→ **Exercise aim**: Starting with the first line of the data that follows, transcribe every line verbatim until the line containing "your generator exists." has been transcribed.

[Supplied data — start]

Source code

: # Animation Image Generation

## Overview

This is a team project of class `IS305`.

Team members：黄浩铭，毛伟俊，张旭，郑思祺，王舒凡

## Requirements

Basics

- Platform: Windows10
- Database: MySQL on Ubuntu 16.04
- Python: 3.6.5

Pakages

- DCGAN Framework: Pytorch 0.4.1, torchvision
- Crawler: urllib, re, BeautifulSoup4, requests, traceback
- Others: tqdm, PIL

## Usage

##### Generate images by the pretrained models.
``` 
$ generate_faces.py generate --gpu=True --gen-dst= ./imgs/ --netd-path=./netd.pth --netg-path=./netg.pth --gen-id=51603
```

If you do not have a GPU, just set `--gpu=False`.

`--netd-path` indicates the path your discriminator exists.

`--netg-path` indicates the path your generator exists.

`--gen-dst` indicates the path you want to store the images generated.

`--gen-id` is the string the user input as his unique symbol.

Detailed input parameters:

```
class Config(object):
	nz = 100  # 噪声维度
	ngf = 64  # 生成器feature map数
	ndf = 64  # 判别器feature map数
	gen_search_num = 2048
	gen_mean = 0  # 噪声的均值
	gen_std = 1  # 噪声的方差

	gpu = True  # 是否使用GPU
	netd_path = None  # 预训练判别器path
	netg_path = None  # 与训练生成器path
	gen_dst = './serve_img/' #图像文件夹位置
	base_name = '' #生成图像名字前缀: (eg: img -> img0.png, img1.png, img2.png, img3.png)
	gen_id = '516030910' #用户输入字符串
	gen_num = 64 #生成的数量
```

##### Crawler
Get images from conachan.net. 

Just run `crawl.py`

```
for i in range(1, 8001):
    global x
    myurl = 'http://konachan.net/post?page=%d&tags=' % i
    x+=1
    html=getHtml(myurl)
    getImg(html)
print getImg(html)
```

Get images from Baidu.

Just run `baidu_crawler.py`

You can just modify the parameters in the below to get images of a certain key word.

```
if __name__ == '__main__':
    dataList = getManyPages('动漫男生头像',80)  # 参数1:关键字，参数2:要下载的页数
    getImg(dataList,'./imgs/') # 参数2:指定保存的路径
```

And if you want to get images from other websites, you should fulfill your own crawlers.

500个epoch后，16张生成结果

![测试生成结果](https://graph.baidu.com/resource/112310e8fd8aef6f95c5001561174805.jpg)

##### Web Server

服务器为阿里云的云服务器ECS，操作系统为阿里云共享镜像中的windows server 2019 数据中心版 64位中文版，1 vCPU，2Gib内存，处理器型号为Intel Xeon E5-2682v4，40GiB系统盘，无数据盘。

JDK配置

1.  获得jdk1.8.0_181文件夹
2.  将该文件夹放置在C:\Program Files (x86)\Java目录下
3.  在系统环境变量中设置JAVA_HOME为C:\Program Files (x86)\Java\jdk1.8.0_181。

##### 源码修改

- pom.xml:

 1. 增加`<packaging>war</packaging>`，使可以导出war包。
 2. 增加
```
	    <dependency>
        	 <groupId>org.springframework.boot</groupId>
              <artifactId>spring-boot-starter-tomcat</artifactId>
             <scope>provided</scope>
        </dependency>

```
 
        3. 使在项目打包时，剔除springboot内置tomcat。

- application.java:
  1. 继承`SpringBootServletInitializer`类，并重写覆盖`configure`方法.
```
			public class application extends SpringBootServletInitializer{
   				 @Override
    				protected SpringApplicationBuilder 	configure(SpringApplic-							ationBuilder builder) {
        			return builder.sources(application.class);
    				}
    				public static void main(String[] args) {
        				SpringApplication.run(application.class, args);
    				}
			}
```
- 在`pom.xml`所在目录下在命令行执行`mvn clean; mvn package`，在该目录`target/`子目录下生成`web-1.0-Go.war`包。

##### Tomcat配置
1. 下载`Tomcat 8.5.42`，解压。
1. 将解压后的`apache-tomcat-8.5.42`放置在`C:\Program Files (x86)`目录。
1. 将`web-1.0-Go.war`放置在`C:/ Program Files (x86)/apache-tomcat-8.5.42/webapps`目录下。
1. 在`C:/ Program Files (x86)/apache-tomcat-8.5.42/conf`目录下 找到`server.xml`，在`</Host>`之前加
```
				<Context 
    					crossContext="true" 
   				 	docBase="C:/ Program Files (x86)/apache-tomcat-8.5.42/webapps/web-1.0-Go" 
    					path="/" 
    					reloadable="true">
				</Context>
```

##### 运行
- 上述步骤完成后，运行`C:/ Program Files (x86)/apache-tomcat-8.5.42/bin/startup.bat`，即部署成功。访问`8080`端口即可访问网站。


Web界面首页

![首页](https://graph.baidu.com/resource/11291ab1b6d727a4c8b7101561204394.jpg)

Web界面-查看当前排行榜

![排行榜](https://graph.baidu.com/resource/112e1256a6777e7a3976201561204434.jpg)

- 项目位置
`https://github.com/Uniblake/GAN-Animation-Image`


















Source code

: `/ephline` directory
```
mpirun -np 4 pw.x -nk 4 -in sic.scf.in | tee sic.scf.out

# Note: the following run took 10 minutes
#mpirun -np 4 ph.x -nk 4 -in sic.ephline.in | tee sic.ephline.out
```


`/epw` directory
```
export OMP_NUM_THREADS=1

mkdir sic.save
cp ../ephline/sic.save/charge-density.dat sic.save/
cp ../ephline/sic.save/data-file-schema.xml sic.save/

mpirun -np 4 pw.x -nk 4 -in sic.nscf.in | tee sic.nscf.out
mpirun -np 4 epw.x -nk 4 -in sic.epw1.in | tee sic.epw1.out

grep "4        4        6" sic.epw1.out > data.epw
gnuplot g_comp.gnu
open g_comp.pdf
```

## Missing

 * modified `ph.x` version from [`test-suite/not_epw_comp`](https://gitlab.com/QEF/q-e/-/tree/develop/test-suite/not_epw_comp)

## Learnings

[Supplied data — finish]

→ **Your response**:
Source code

: # Animation Image Generation

## Overview

This is a team project of class `IS305`.

Team members：黄浩铭，毛伟俊，张旭，郑思祺，王舒凡

## Requirements

Basics

- Platform: Windows10
- Database: MySQL on Ubuntu 16.04
- Python: 3.6.5

Pakages

- DCGAN Framework: Pytorch 0.4.1, torchvision
- Crawler: urllib, re, BeautifulSoup4, requests, traceback
- Others: tqdm, PIL

## Usage

##### Generate images by the pretrained models.
``` 
$ generate_faces.py generate --gpu=True --gen-dst= ./imgs/ --netd-path=./netd.pth --netg-path=./netg.pth --gen-id=51603
```

If you do not have a GPU, just set `--gpu=False`.

`--netd-path` indicates the path your discriminator exists.

`--netg-path` indicates the path your generator exists.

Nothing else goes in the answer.